_Problem to solve_: The stretch wanted below opens at the line containing "- Commencez par" and closes at the line containing "## Besoin d'Aide ?". Please return it exactly, with no other lines.

_Task data_:
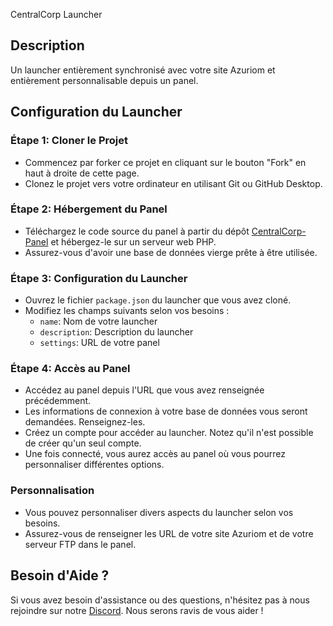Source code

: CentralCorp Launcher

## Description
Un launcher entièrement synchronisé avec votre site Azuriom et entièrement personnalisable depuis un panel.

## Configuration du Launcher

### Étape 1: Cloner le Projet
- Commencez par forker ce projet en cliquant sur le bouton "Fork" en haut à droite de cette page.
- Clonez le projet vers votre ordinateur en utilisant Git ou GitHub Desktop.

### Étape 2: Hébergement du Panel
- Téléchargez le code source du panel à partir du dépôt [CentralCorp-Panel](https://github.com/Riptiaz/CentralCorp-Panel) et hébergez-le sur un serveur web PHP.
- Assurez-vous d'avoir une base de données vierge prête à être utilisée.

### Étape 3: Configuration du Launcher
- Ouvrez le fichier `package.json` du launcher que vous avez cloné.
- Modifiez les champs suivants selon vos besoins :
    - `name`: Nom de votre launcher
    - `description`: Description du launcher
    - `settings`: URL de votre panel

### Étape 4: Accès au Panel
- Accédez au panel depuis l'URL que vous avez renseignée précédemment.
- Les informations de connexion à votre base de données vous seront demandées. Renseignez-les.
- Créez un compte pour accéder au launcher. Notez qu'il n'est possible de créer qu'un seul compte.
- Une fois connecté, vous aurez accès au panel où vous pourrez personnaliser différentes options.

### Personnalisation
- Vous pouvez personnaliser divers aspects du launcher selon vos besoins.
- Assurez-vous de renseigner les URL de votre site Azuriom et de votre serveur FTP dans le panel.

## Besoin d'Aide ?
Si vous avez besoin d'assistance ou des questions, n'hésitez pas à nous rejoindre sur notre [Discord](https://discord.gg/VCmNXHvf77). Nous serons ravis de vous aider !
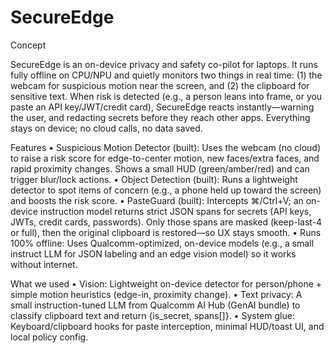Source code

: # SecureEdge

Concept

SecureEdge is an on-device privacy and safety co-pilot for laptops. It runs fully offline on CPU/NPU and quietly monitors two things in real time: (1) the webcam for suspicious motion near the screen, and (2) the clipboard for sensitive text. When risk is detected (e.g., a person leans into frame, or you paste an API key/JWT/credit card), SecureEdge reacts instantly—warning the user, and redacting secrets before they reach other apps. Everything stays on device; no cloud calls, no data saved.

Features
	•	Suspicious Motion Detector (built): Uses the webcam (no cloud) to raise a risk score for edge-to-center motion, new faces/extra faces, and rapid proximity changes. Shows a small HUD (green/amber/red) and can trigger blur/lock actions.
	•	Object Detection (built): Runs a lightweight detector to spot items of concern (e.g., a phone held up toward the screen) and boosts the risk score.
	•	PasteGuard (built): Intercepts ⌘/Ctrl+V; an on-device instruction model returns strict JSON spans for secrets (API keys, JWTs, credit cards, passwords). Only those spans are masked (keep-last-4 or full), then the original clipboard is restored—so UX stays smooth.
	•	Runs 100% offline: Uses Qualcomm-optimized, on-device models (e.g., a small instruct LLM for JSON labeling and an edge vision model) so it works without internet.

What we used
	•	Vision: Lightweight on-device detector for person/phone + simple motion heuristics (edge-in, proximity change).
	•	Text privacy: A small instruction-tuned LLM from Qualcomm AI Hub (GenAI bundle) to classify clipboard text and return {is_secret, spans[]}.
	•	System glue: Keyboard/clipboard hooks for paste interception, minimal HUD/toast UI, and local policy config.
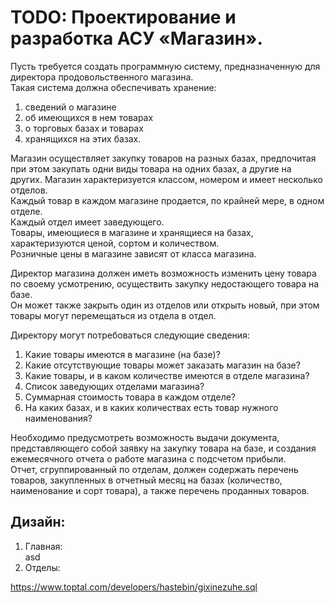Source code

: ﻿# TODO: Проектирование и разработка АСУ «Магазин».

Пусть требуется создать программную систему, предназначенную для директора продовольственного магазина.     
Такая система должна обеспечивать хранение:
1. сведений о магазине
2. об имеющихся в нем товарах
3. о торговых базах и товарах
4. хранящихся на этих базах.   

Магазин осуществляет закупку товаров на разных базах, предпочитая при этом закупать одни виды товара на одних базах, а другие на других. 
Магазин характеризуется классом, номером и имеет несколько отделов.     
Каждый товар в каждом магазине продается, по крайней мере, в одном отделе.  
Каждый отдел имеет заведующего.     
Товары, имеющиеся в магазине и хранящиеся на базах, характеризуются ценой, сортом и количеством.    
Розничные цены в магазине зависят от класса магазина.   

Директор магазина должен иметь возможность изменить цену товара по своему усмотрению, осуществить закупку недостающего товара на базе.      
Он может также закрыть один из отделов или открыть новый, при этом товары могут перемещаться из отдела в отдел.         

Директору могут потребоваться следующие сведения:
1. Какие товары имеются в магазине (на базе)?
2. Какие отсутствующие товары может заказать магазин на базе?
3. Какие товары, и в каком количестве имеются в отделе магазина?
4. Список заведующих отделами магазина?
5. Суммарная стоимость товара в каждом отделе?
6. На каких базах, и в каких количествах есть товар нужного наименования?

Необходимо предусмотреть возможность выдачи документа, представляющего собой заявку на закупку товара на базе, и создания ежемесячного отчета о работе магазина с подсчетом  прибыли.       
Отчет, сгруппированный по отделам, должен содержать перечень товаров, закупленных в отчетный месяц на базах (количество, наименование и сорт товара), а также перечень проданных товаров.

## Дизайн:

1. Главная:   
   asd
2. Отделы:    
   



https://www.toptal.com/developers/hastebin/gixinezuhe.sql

_Problem solution_:
- Commencez par forker ce projet en cliquant sur le bouton "Fork" en haut à droite de cette page.
- Clonez le projet vers votre ordinateur en utilisant Git ou GitHub Desktop.

### Étape 2: Hébergement du Panel
- Téléchargez le code source du panel à partir du dépôt [CentralCorp-Panel](https://github.com/Riptiaz/CentralCorp-Panel) et hébergez-le sur un serveur web PHP.
- Assurez-vous d'avoir une base de données vierge prête à être utilisée.

### Étape 3: Configuration du Launcher
- Ouvrez le fichier `package.json` du launcher que vous avez cloné.
- Modifiez les champs suivants selon vos besoins :
    - `name`: Nom de votre launcher
    - `description`: Description du launcher
    - `settings`: URL de votre panel

### Étape 4: Accès au Panel
- Accédez au panel depuis l'URL que vous avez renseignée précédemment.
- Les informations de connexion à votre base de données vous seront demandées. Renseignez-les.
- Créez un compte pour accéder au launcher. Notez qu'il n'est possible de créer qu'un seul compte.
- Une fois connecté, vous aurez accès au panel où vous pourrez personnaliser différentes options.

### Personnalisation
- Vous pouvez personnaliser divers aspects du launcher selon vos besoins.
- Assurez-vous de renseigner les URL de votre site Azuriom et de votre serveur FTP dans le panel.

## Besoin d'Aide ?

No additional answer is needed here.